Medical Malpractice & Personal Injury - Mistreatment of Dehydration of Baby - Cerebral Palsy
Godin v. Schapiro (U.S.D.C., N.D.N.Y. 1992)
Joseph J. Brophy obtained a $12.3 million medical malpractice verdict for mistreatment of dehydration of baby, resulting in cerebral palsy. She was born healthy, but got sick at three weeks of age and stopped taking formula. The pediatrician gave the mother advice over the telephone, but did not ask her to bring the baby to the office to be examined. After several days, the baby seems listless, so the mother brought her to the emergency room where she was found to be severely dehydrated and had to be resuscitated. The emergency room staff neglected to weigh the baby before giving her fluids, and as a result she was given excessive fluids. The combination of dehydration and rapid overhydration caused severe brain damage, resulting in cerebral palsy.
Medical Malpractice - Quadriplegia - Brain Surgery - Lack of Informed consent
Beatt v. Hoffman (Supreme Court, New York County, 1985)

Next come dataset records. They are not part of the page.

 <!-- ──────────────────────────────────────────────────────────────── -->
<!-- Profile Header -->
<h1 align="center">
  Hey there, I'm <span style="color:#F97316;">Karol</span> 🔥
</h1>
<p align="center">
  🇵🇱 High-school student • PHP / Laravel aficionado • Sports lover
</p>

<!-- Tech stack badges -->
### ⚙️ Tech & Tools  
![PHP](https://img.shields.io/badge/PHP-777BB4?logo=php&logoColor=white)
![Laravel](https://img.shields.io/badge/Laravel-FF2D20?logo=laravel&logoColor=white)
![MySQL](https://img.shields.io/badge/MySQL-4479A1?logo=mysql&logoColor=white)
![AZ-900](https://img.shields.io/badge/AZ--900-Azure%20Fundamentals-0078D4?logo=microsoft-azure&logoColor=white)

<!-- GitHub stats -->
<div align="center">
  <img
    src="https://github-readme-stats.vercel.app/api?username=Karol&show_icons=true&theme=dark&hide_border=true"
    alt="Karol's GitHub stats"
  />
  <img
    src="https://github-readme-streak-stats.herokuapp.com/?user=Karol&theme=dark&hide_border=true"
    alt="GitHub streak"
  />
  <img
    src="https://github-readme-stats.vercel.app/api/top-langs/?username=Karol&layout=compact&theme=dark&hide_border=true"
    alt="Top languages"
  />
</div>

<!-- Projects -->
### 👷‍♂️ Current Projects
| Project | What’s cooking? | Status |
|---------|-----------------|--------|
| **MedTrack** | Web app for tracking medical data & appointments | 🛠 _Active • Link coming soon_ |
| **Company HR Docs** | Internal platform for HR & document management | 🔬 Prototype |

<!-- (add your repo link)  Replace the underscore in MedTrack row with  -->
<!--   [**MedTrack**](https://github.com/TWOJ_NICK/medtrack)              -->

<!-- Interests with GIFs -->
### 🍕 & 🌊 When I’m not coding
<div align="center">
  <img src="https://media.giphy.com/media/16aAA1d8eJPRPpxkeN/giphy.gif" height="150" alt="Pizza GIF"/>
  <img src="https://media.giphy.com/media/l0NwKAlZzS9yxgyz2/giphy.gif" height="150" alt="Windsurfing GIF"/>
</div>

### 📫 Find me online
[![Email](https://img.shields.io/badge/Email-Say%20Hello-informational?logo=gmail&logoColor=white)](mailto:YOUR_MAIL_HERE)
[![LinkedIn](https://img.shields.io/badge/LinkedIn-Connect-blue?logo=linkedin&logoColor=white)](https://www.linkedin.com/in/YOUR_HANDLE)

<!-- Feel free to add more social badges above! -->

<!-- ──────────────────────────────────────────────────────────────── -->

An essential element of surgery is obtaining an informed consent from a patient. Here, Joseph J. Brophy obtained a $2 million medical malpractice jury verdict, representing a 62 year old retired man who underwent surgery for a benign acoustic tumor. The doctors had recommended brain surgery for the tumor in hopes of saving the patient's hearing, and told the patient of the risks of brain surgery. However, they did not tell the patient that there was a safer alternative that would sacrifice the hearing, but carried no risk of paralysis. Joe successfully argued that his client had brain surgery without an informed consent.
Medical Malpractice & Personal Injury - Quadriplegia - Brain Surgery - Stroke
Hutton v. Mayo Clinic (U.S.D.C., Minn. 1984)
Even revered medical institutions commit acts of negligence that bring on proper medical malpractice cases. Here, Joseph J. Brophy obtained $2.1 million medical malpractice jury verdict for a 44 year old school teacher who had travelled from New York to Minnesota to have brain surgery at the Mayo Clinic. During the surgery, she experienced an air embolism that caused a severe stroke, resulting in quadriplegia. The doctors argued that the air embolism could not have been foreseen or prevented, but there was evidence of a delayed reaction to the emergency because the surgeon attempted to finish his operation after the air embolism began, while the anesthesiologist was absent from the operating room at the time. The jury deliberated for three days before rendering the first substantial verdict against the Mayo Clinic in a medical malpractice case.
In Gasperino, at trial and on appeal, Joel M. Aurnou obtained a wrongful death recovery in excess of policy limits under § 299 of the New York Labor Law (ventilation), along with specific approval by the 2d circuit panel of his trial record.